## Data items
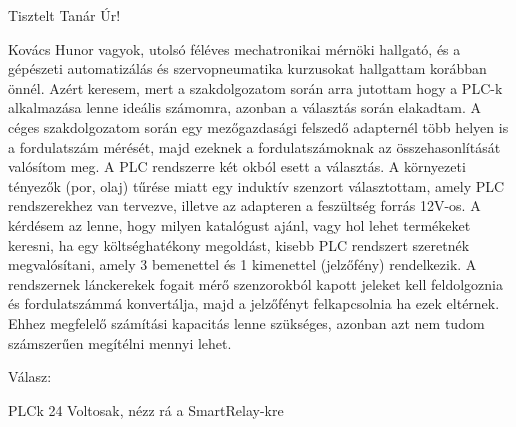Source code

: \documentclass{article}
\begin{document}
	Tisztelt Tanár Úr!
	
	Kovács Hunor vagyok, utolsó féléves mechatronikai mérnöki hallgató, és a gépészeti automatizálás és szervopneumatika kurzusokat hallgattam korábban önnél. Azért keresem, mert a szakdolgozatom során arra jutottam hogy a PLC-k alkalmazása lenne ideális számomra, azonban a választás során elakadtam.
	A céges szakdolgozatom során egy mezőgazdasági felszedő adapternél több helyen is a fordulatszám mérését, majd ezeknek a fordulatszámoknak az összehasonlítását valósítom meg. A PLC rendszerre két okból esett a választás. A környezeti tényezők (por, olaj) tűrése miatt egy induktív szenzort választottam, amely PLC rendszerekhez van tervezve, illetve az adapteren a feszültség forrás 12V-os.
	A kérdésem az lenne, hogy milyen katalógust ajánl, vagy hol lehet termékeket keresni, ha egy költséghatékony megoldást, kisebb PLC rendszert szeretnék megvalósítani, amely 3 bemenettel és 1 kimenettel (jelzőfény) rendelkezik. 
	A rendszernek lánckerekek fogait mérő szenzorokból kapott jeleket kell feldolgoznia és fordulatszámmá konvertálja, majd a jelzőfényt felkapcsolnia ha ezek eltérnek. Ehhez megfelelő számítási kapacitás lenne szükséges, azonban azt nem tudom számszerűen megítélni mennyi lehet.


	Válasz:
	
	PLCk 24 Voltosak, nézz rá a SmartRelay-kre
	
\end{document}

## WHAT IS EXPECTED
Exactly how many lines in the records contain the string "során"? Give that number alone.

## EXPECTED ANSWER
2